We had only one response to this most recent edition of Case of the Month, and Dr. Birnbaum hit the nail right on the head.
Check here for the complete vignette.
To summarize:
The patient is a 28-year-old man with a history of systemic lupus erythematous with numerous complications, and recent medication non-compliance who presented to the ED with non-traumatic back pain refractory to OTC medications, and during his ED course, developed rapidly ascending paralysis with concurrent urinary retention. His exam was notable for absent sensory, motor function, and reflexes below his xiphoid process. Imaging studies indicated an inflammatory or demyelinating process within his spinal cord.
What is your differential diagnosis for this patient?

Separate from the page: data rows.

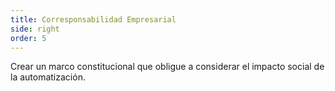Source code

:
 ```yaml
---
title: Corresponsabilidad Empresarial
side: right
order: 5
---
```

Crear un marco constitucional que obligue a considerar el impacto social de la automatización.
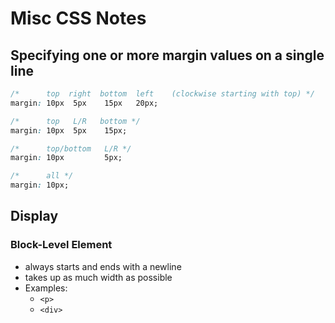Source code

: Misc CSS Notes
==============

Specifying one or more margin values on a single line
-----------------------------------------------------

```CSS
/*      top  right  bottom  left    (clockwise starting with top) */
margin: 10px  5px    15px   20px;

/*      top   L/R   bottom */
margin: 10px  5px    15px;

/*      top/bottom   L/R */
margin: 10px         5px;

/*      all */
margin: 10px;
```

Display
-------

### Block-Level Element ###

- always starts and ends with a newline
- takes up as much width as possible
- Examples:
    - `<p>`
    - `<div>`
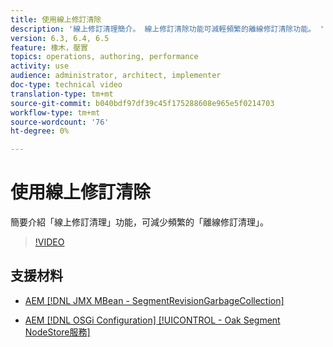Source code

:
 ```yaml
---
title: 使用線上修訂清除
description: '線上修訂清理簡介。 線上修訂清除功能可減輕頻繁的離線修訂清除功能。 '
version: 6.3, 6.4, 6.5
feature: 橡木，壓實
topics: operations, authoring, performance
activity: use
audience: administrator, architect, implementer
doc-type: technical video
translation-type: tm+mt
source-git-commit: b040bdf97df39c45f175288608e965e5f0214703
workflow-type: tm+mt
source-wordcount: '76'
ht-degree: 0%

---
```



# 使用線上修訂清除

簡要介紹「線上修訂清理」功能，可減少頻繁的「離線修訂清理」。

>[!VIDEO](https://video.tv.adobe.com/v/17004/?quality=12&learn=on)

## 支援材料

* [AEM [!DNL JMX MBean - SegmentRevisionGarbageCollection]](http://localhost:4502/system/console/jmx/org.apache.jackrabbit.oak%3Aname%3DSegment+node+store+revision+garbage+collection%2Ctype%3DSegmentRevisionGarbageCollection)

* [AEM   [!DNL OSGi Configuration]  [!UICONTROL - Oak Segment NodeStore服務]](http://localhost:4502/system/console/configMgr/org.apache.jackrabbit.oak.segment.SegmentNodeStoreService)

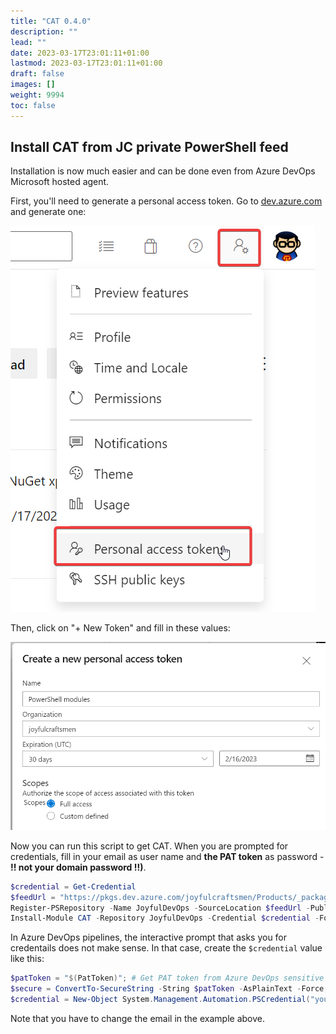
 ```yaml
---
title: "CAT 0.4.0"
description: ""
lead: ""
date: 2023-03-17T23:01:11+01:00
lastmod: 2023-03-17T23:01:11+01:00
draft: false
images: []
weight: 9994
toc: false
---
```


## Install CAT from JC private PowerShell feed

Installation is now much easier and can be done even from Azure DevOps Microsoft hosted agent.

First, you'll need to generate a personal access token. Go to [dev.azure.com](https://dev.azure.com/joyfulcraftsmen) and generate one:

![generate personal access token](personal-access-tokens.png)

Then, click on "+ New Token" and fill in these values:

![token settings](token-settings.png)


Now you can run this script to get CAT. When you are prompted for credentials, fill in your email as user name and **the PAT token** as password - **!! not your domain password !!)**.

```ps1
$credential = Get-Credential
$feedUrl = "https://pkgs.dev.azure.com/joyfulcraftsmen/Products/_packaging/CAT/nuget/v2"
Register-PSRepository -Name JoyfulDevOps -SourceLocation $feedUrl -PublishLocation $feedUrl -InstallationPolicy Trusted -Credential $credential
Install-Module CAT -Repository JoyfulDevOps -Credential $credential -Force -AcceptLicense
```

In Azure DevOps pipelines, the interactive prompt that asks you for credentails does not make sense. In that case, create the `$credential` value like this:

```ps1
$patToken = "$(PatToken)"; # Get PAT token from Azure DevOps sensitive variable
$secure = ConvertTo-SecureString -String $patToken -AsPlainText -Force;
$credential = New-Object System.Management.Automation.PSCredential("your.email@joyfulcraftsmen.com", $secure);
```

Note that you have to change the email in the example above.
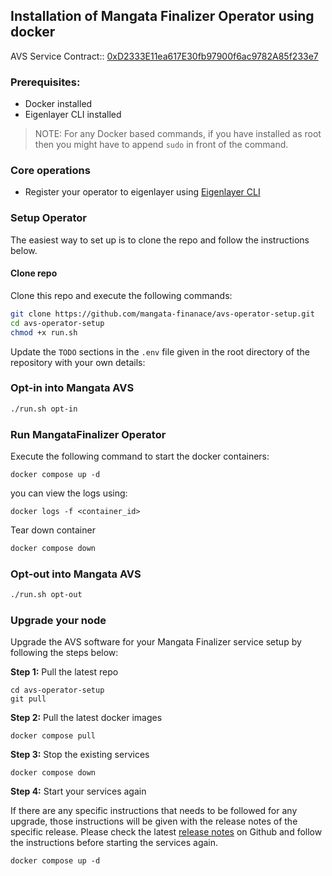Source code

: ## Installation of Mangata Finalizer Operator using docker

AVS Service Contract:: [0xD2333E11ea617E30fb97900f6ac9782A85f233e7](https://goerli.etherscan.io/address/0xD2333E11ea617E30fb97900f6ac9782A85f233e7)

### Prerequisites:
* Docker installed
* Eigenlayer CLI installed

> NOTE: For any Docker based commands, if you have installed as root then you might have to append `sudo` in front of the command.

### Core operations
* Register your operator to eigenlayer using [Eigenlayer CLI](https://github.com/Layr-Labs/eigenlayer-cli)

### Setup Operator
The easiest way to set up is to clone the repo and follow the instructions below.

#### Clone repo
Clone this repo and execute the following commands:
```bash
git clone https://github.com/mangata-finanace/avs-operator-setup.git
cd avs-operator-setup
chmod +x run.sh
```
Update the `TODO` sections in the  `.env` file given in the root directory of the repository with your own details:

### Opt-in into Mangata AVS
```bash
./run.sh opt-in
```

### Run MangataFinalizer Operator
Execute the following command to start the docker containers:
```
docker compose up -d
```
you can view the logs using:
```
docker logs -f <container_id>
```
Tear down container
```bash
docker compose down
```
### Opt-out into Mangata AVS
```bash
./run.sh opt-out
```
### Upgrade your node

Upgrade the AVS software for your Mangata Finalizer service setup by following the steps below:

**Step 1:** Pull the latest repo

```
cd avs-operator-setup
git pull
```

**Step 2:** Pull the latest docker images

```
docker compose pull
```

**Step 3:** Stop the existing services

```
docker compose down
```

**Step 4:** Start your services again

If there are any specific instructions that needs to be followed for any upgrade, those instructions will be given with the release notes of the specific release. Please check the latest [release notes](https://github.com/mangata-finance/avs-operator-setup/releases) on Github and follow the instructions before starting the services again.

```
docker compose up -d
```
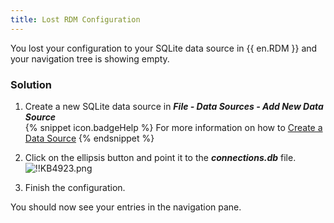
 ```yaml
---
title: Lost RDM Configuration
---
```

You lost your configuration to your SQLite data source in {{ en.RDM }} and your navigation tree is showing empty.
### Solution
1. Create a new SQLite data source in ***File - Data Sources - Add New Data Source***  
{% snippet icon.badgeHelp %}
For more information on how to [Create a Data Source](https://helprdm.devolutions.net/create-a-new-data-source.html)
{% endsnippet %}  

2. Click on the ellipsis button and point it to the ***connections.db*** file.  
![!!KB4923.png](/img/en/kb/KB4923.png)
1. Finish the configuration.  

You should now see your entries in the navigation pane.
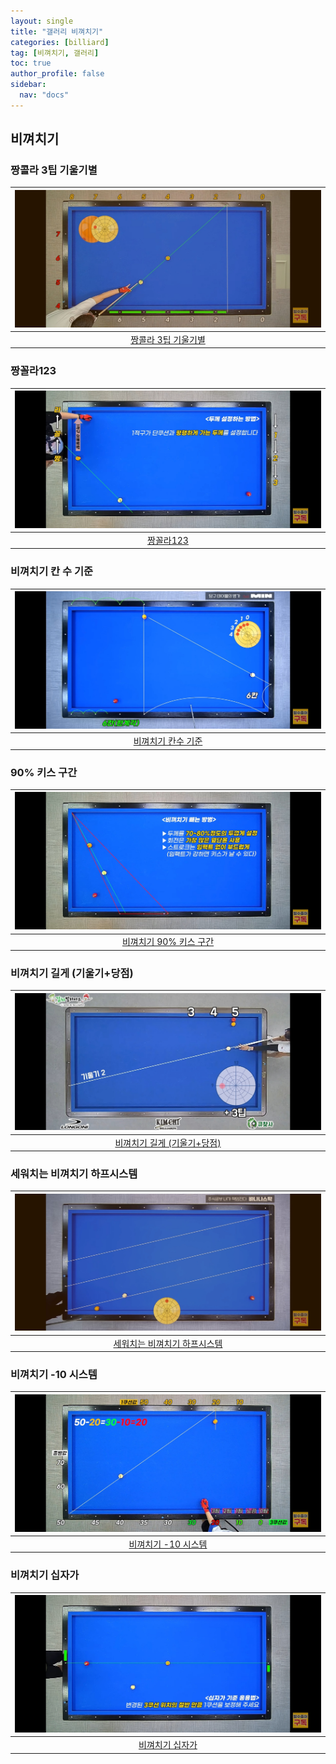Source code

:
 ```yaml
---
layout: single
title: "갤러리 비껴치기"
categories: [billiard]
tag: [비껴치기, 갤러리]
toc: true
author_profile: false
sidebar:
  nav: "docs"
---
```


## 비껴치기

### 짱콜라 3팁 기울기별

| [![짱콜라 3팁 기울기별](/images/%EB%B9%84%EA%BB%B4%EC%B9%98%EA%B8%B0%20%EC%A7%B1%EA%BC%B4%EB%9D%BC_%EB%B0%A9%EC%88%98.png)](https://docs.google.com/presentation/d/12C4k5RcPN5nFvqVp-oRXPBAuCi4brMq-/edit?usp=sharing&ouid=114978849290694301670&rtpof=true&sd=true) |
| :---: |
| [짱콜라 3팁 기울기별](https://youtu.be/sXma6UidbBw) |

### 짱꼴라123

| [![짱꼴라123 2](/images/%EC%A7%B1%EC%BD%9C%EB%9D%BC%202.png)](https://docs.google.com/presentation/d/1YRmRPJGWfYrN1wj0pBJ51LjbL-auYab-/edit?usp=sharing&ouid=114978849290694301670&rtpof=true&sd=true) |
| :---: |
| [짱꼴라123](https://youtu.be/-bNkFJA8FZA) |

### 비껴치기 칸 수 기준

| [![비껴치기 칸수 기준](/images/%EB%B9%84%EA%BB%B4%EC%B9%98%EA%B8%B0%20%EC%B9%B8%EC%88%98%EA%B8%B0%EC%A4%80.png)](https://docs.google.com/presentation/d/1kjIuAzlAfKlRd5gwrANg6T5rV40SqpE0/edit?usp=sharing&ouid=114978849290694301670&rtpof=true&sd=true) |
| :---: |
| [비껴치기 칸수 기준](https://youtu.be/nQieSPSBjWk) |

### 90% 키스 구간

| [![비껴치기 90% 키스 구간](/images/%EB%B9%84%EA%BB%B4%EC%B9%98%EA%B8%B0%20%ED%82%A4%EC%8A%A4%EA%B5%AC%EA%B0%84.png)](/images/%EB%B9%84%EA%BB%B4%EC%B9%98%EA%B8%B0%20%ED%82%A4%EC%8A%A4%EA%B5%AC%EA%B0%84.png) |
| :---: |
| [비껴치기 90% 키스 구간](https://youtu.be/f3C6IAc42RU) |

### 비껴치기 길게 (기울기+당점)

| [![비껴치기 길게 (기울기+당점)](/images/%EB%B9%84%EA%BB%B4%EC%B9%98%EA%B8%B0%20%EA%B8%B8%EA%B2%8C%20%EA%B8%B0%EC%9A%B8%EA%B8%B0%20%EB%8B%B9%EC%A0%90.png)](/images/%EB%B9%84%EA%BB%B4%EC%B9%98%EA%B8%B0%20%EA%B8%B8%EA%B2%8C%20%EA%B8%B0%EC%9A%B8%EA%B8%B0%20%EB%8B%B9%EC%A0%90.png) |
| :---: |
| [비껴치기 길게 (기울기+당점)](https://youtu.be/UVhkdwlrozE) |

### 세워치는 비껴치기 하프시스템

| [![비껴치기-세워치는-방수](/images/%EB%B9%84%EA%BB%B4%EC%B9%98%EA%B8%B0_%EC%84%B8%EC%9B%8C%EC%B9%98%EB%8A%94_%EB%B0%A9%EC%88%98.png)](/images/%EB%B9%84%EA%BB%B4%EC%B9%98%EA%B8%B0_%EC%84%B8%EC%9B%8C%EC%B9%98%EB%8A%94_%EB%B0%A9%EC%88%98.png) |
| :---: |
| [세워치는 비껴치기 하프시스템](https://youtu.be/aLOwWML3gFk) |

### 비껴치기 -10 시스템

| [![비껴치기 -10 시스템 1](/images/%EB%B9%84%EA%BB%B4%EC%B9%98%EA%B8%B0%20%EB%A7%88%EC%9D%B4%EB%84%88%EC%8A%A4%2010_1.png)](https://docs.google.com/presentation/d/1viztlQxvDOgWZljoG-HPjE_NNYKYgxiv/edit?usp=sharing&ouid=114978849290694301670&rtpof=true&sd=true) |
| :---: |
| [비껴치기 -10 시스템](https://youtu.be/8EG2cq36wnI) |

### 비껴치기 십자가

| [![비껴치기 십자가 2](/images/%EB%B9%84%EA%BB%B4%EC%B9%98%EA%B8%B0%20%EC%8B%AD%EC%9E%90%EA%B0%80%202.png)](https://docs.google.com/presentation/d/1vZkr0UPPsDDcKGXP2WlI289tzo_N-xnW/edit?usp=sharing&ouid=114978849290694301670&rtpof=true&sd=true) |
| :---: |
| [비껴치기 십자가](https://youtu.be/vOp5lxtdIK0) |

The patient’s clinical presentation is consistent with neuromuscular weakness, which is either due to pathology affecting the upper motor neuron, lower motor neuron, neuro-muscular junction, or the muscles themselves. His symptoms are not related to frequency of muscle use, eliminating the possibility of neuromuscular junction disorders such as myasthenia gravis. The presence of sensory symptoms eliminates a pure muscular disorder from the differential. Thus, his pathology can be attributed to dysfunction with his lower motor neurons and/or his upper motor neurons. The sensory and motor deficits, lack of reflexes, and autonomic dysfunction generate a broad differential, including an inflammatory polyneuropathy like Guillain-Barre syndrome (GBS), transverse myelitis, multiple sclerosis, malignancy, cord compression, or infection [Ganti, 2016]
The constellation of symptoms, ascending paralysis with numbness, is most consistent with classical Guillain-Barre syndrome (as opposed to the Miller-Fisher variant which progresses in a proximal to distal direction) [Ganti, 2016]. By contrast, transverse myelitis usually causes hyperreflexia and a positive Babinski sign along with neurologic symptoms depending on the involved spinal cord level, though atypical cases may involve areflexia, rapid ascending paralysis, and sensory deficits, with symptom progression occurring between 4 hours and 21 days [Frohman, 2010]. This confusion between GBS and transverse myelitis may have implications for therapy (more on this later).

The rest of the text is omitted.